# Optical Forums > Ophthalmic Optics >  prism in reading segments

## epiclabs

Hi everyone.  I wanted to put out the feelers a little bit on the subject of prism segments.  You see, I work for a specialty laboratory and we construct these segments on a regular basis.  Lately, with a little more emphasis on marketing and education, we have seen a substantial increase in the amount of inquiries and requests for prism segments.  I would like to know if you think prism segments have a logical place in the industry.  What I mean by that is: Is there enough of a need for a product such as a D28 with 5 diopters of base in prism at near only to warrant an all-out marketing campaign?  Please give me your feedback when you get a chance.   Thanks.

----------


## John R

I guess you are talking about "plastic" lenses here.. We sell glass 30 prism segs and will move about 2 pairs a month as a rough guide.

I can see no reason why not you should market them more. We have seen a few requests here about "plastic" prism segs.

----------


## sarahr

I would say we have a definite need for prism controlled bifs. There may not be many people requiring 5 prism in at near only but I see people regularly who have mono cataract extraction leaving substantial anisometropia. Slab off, unequal segs + glass lenses are not fantastic but plastics p.controlled bifs are a great idea.

Tell more about your lenses?

----------


## chip anderson

We will always need these but the cost must be not too much higher than we can do with a Franlin Bifocal.  And the delivery must not be months (the patient requirements can change before you can get some of this stuff out of the lab..

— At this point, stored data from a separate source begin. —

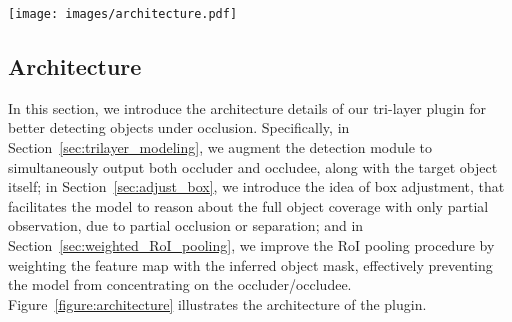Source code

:\documentclass{bmvc2k}
\begin{document}
\begin{figure*}[t]
\label{sec:network_architecture}
	\centering
	\texttt{[image: images/architecture.pdf]}
	\vspace{-12pt}
\caption{
\textcolor{bmvc_blue}{\textbf{Architecture and function of the plugin module. } There are three functions: (a) The tri-layer mask head (MH$_i$ shown in detail on the right) predicts the mask of the target object (the infant wiping food on their face), the occluder (the dining table), and the occludee (the chair) within the detection box B$_i$.   The feature embeddings of the occluder/occludee branch are concatenated to the target mask embedding as cues to help better predict the target object mask; (b) As shown on the left, the process of predicting the target mask is iterated (index $i$), such that the second iteration is able to adjust the initial box predictions and better detect partially occluded / separated objects; (c) After the first iteration,
 RoI features are pooled according to the predicted target mask to guide the model to focus more on the partially occluded / separated object itself. The notation used is: ``$I$'' for the input image, and ``BH'', ``MH'', ``B'', ``C'' refer to bbox head, mask head, bounding box, and classification respectively.}
}
\label{figure:architecture}
\vspace{-0.6cm}
\end{figure*}

\vspace{-0.2cm}
\subsection{Architecture}
\vspace{-0.1cm}
In this section, 
we  introduce the architecture details of our tri-layer plugin for better detecting objects under occlusion. Specifically, in Section~\ref{sec:trilayer_modeling},
we augment the detection module to simultaneously output both occluder and occludee, 
along with the target object itself;
in Section~\ref{sec:adjust_box}, we introduce the idea of box adjustment, 
that facilitates the model to reason about the full object coverage with only partial observation, 
due to partial occlusion or separation; and
in Section~\ref{sec:weighted_RoI_pooling}, 
we improve the RoI pooling procedure by weighting the feature map with the inferred object mask, effectively preventing the model from concentrating on the occluder/occludee.
Figure~\ref{figure:architecture} illustrates the architecture of the plugin.
\end{document}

I would not look for the market to be sufficent to have this as my only marked niche.   As an added capability to a lab , yes.  But there aren't near as many presbyopes with squints as there are myopes.


Chip

----------


## epiclabs

The plastic prism segs that we make are laminated on either the front or back surface of a base lens.  We construct them based on individual needs so we are not limited in terms of prism amount, seg shape or style, add powers, etc.  We can (and have) made prism segments with +5,6,7 add powers and over 12 diopters of prism.  Obviously, these are rare cases, but we have done a number of them in this extreme range in the past.  We currently receive 3-5 jobs/day that require some kind of a multi-component lens where distance and near portions of the lens vary in prism, power or seg location requirements.  I'd say that roughly 50% of those jobs are straight prism segs where we put 3-4 diopters of base in/out prism in a straight top bifocal along with a standard add power of +2.50 or so.  The other 50% consists of varying other modified lenses such as high add spots (jeweler's spots, golfing segs) where we put 10-20mm round +10,15,20 spots on different locations of the lens, plastic quadrifocals, split-powered trifocals (+2 intermediate, +10 near), overviews, prism wedges, etc.  All in all, the business that we've been getting in this area has grown incremently over the past year or so and shows no sign of slowing.  I am really just trying to get a feel for the demand.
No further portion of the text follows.